Solo le hubiese gustado darle un último beso a su hijo, ver a Pedro, despedirse de la gente buena que decidió abrazarla todo este tiempo. ¿Dónde estaba Pedro? Nada de eso habría pasado si él no se hubiera ido.
Se abrió la puerta y la sacaron de ese lugar. Otra vez fue al cuarto donde se había recuperado la vez anterior. No sabía qué hacer para que su cuerpo y su mente no la abandonaran. Podía ver algo, sus labios se movían con la intención de sus palabras pero el sonido estaba atascado. Como una gacela atacada a punto de morir estaba tendida en esa cama de hierro.
Llegó la hermana Concepción, ella era buena.
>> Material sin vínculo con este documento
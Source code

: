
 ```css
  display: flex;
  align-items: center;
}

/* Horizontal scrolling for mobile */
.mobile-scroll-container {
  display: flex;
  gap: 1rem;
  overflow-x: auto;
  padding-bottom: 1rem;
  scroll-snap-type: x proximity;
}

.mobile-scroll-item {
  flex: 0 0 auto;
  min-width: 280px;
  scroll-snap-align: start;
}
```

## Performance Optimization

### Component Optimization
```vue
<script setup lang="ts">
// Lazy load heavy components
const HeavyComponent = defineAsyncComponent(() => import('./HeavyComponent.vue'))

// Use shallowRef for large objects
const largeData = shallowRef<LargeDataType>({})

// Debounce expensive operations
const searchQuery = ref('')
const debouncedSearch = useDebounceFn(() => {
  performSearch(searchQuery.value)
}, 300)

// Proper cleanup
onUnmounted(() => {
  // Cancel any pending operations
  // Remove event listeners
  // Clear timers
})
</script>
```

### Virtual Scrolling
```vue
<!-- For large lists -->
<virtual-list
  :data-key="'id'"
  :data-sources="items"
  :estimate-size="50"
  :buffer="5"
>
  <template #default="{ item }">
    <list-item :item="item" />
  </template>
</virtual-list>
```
Sintió que ponía algo en su mano. No sabía qué era, pero lo aferró fuertemente. Luego la monja se fue. Otra vez su mente no llegaba a controlar los minutos, las horas. Prefería dormirse, pero se resistía porque tenía miedo de no despertar más. Y Vitto la estaba esperando. Ella no lo iba a dejar solo, como había hecho su madre, ella no. Ella era una tehuelche y tenía que vivir. Tenía que contar la historia.
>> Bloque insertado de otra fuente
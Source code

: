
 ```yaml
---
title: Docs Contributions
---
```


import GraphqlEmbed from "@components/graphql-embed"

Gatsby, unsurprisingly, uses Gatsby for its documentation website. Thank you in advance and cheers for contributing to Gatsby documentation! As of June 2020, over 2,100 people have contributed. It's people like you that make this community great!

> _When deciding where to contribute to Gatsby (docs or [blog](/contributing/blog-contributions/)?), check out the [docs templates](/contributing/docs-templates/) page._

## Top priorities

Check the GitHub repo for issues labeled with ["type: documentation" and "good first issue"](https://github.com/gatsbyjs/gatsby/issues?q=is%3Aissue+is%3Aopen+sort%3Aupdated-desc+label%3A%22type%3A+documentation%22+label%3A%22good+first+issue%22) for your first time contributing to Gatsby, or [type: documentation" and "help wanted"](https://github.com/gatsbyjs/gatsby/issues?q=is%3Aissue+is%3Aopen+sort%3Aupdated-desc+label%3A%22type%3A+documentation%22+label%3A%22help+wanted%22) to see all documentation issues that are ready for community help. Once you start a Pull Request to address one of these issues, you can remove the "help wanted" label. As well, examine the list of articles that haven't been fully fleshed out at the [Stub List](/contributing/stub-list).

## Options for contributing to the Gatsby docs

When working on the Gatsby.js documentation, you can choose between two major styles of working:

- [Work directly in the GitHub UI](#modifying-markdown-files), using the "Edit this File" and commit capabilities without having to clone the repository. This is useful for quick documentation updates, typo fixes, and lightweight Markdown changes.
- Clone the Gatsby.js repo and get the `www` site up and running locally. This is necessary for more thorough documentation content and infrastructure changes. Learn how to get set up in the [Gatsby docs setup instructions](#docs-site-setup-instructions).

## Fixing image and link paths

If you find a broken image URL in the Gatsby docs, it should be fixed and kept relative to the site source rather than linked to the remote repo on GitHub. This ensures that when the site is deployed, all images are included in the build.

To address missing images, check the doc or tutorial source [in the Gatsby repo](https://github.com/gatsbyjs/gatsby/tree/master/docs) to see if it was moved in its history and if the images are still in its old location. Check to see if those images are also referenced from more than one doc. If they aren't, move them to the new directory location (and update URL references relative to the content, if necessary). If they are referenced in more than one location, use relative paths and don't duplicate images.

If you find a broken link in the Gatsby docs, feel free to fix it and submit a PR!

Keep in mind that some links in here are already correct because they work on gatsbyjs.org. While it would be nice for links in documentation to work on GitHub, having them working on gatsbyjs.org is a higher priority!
Finalmente se entregó al sueño, pero por suerte despertó. La soledad era su mejor amiga y los dolores la mantenían alerta. Aún tenía en su mano lo que le había dado Concepción. Lo acercó a sus ojos para ver de qué se trataba. Era la imagen de una Virgen, no sabía cuál. No las conocía, ella pensaba que solo existía una, pero un día se dio cuenta de que Donatella la tenía multiplicada por un montón, cada una con un vestido distinto. No le preguntó nada porque la mujer se exasperaba con ella por su ignorancia religiosa.
La miró, era diminuta, la acercó a sus labios y la besó, luego le dijo:
—Virgen, ayúdame a envejecer al lado de mi hijo y voy a serte fiel, más que cualquiera de los cristianos asesinos que caminan por estas tierras levantándote en gloria. Dame una oportunidad de existir y yo me deberé a vos para siempre.
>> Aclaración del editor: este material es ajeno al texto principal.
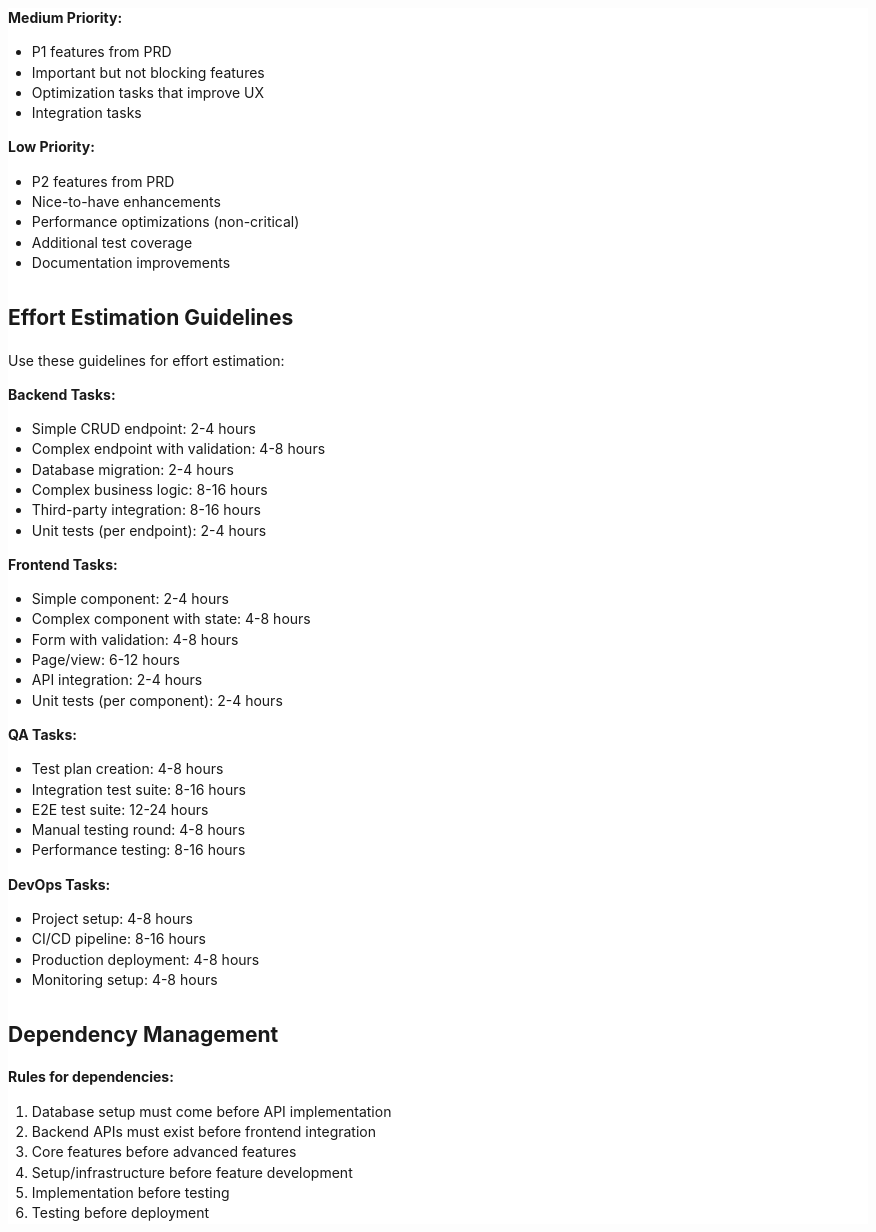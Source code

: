 **Medium Priority:**
- P1 features from PRD
- Important but not blocking features
- Optimization tasks that improve UX
- Integration tasks

**Low Priority:**
- P2 features from PRD
- Nice-to-have enhancements
- Performance optimizations (non-critical)
- Additional test coverage
- Documentation improvements

## Effort Estimation Guidelines

Use these guidelines for effort estimation:

**Backend Tasks:**
- Simple CRUD endpoint: 2-4 hours
- Complex endpoint with validation: 4-8 hours
- Database migration: 2-4 hours
- Complex business logic: 8-16 hours
- Third-party integration: 8-16 hours
- Unit tests (per endpoint): 2-4 hours

**Frontend Tasks:**
- Simple component: 2-4 hours
- Complex component with state: 4-8 hours
- Form with validation: 4-8 hours
- Page/view: 6-12 hours
- API integration: 2-4 hours
- Unit tests (per component): 2-4 hours

**QA Tasks:**
- Test plan creation: 4-8 hours
- Integration test suite: 8-16 hours
- E2E test suite: 12-24 hours
- Manual testing round: 4-8 hours
- Performance testing: 8-16 hours

**DevOps Tasks:**
- Project setup: 4-8 hours
- CI/CD pipeline: 8-16 hours
- Production deployment: 4-8 hours
- Monitoring setup: 4-8 hours

## Dependency Management

**Rules for dependencies:**

1. Database setup must come before API implementation
2. Backend APIs must exist before frontend integration
3. Core features before advanced features
4. Setup/infrastructure before feature development
5. Implementation before testing
6. Testing before deployment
Las reclusas la espiaban en las horas de la escuela o de los recreos. Todas tenían una vida más o menos normal allí. Con sus vestidos grises, salían en hilera, caminaban en hilera, se sentaban en hilera. Todo lo hacían una al lado de la otra. Ella no podía, no había motivo para que estuviera allí detenida. Pocas veces llegó a compartir con las otras mujeres. Se sentía débil. A veces el dolor desaparecía. Entonces tenía miedo de haber muerto. De allí no se regresa.
Algunas le rezaban, agarradas en los barrotes de la puerta, y otras la maldecían desde el mismo lugar. Sayén era algo así como un bicho extraño sin derecho a la vida humana.
El único contacto con personas que tenía era cuando le traían comida y agua, una vez al día. Sayén trataba de mover sus extremidades de a poco para que tomaran fuerza, no podía, ni quería, rendirse. Muchas veces se calmaba imaginando cómo ardía la madre Agustina, gritando, pidiéndole perdón en el infierno.
Pasaron varios días. Una tarde estaba sentada en la cama, tratando de pararse y hacer algunos pasos, cuando ingresó una de las niñas reclusas. No la conocía, tal vez la había visto alguna vez en el taller de costura, pero no la recordaba. Le sonrió, le dejó unos caramelos en la mano y le dijo al oído:
—Tenés que irte de aquí porque me parece que te van a llevar a fusilar a la cárcel de los hombres —dijo eso y se escabulló por donde había entrado.
Todo se aceleró en su cabeza, nadie le había brindado confianza allí adentro. Estaba encerrada, sin acceso a ninguna de las manualidades, paseo o escuela del Asilo. ¿Cómo se iba a escapar? Se puso de pie y se obligó a caminar, una y otra vez. Se aguantó el dolor. Nunca dejó a la Virgen que le había dado la hermana Concepción, la llevaba con ella, pegada a su cuerpo, para que no tuviera dudas de lo que era su tormento.
Ahora sabía que tenía los días contados. Trató de repasar en su memoria la distribución del Asilo. Si se escapaba por la puerta, la agarrarían a la cuadra. Algunas de las mujeres ya lo habían intentado.
—Ay, Virgen, no quiero morir. ¿Podrás ayudarme?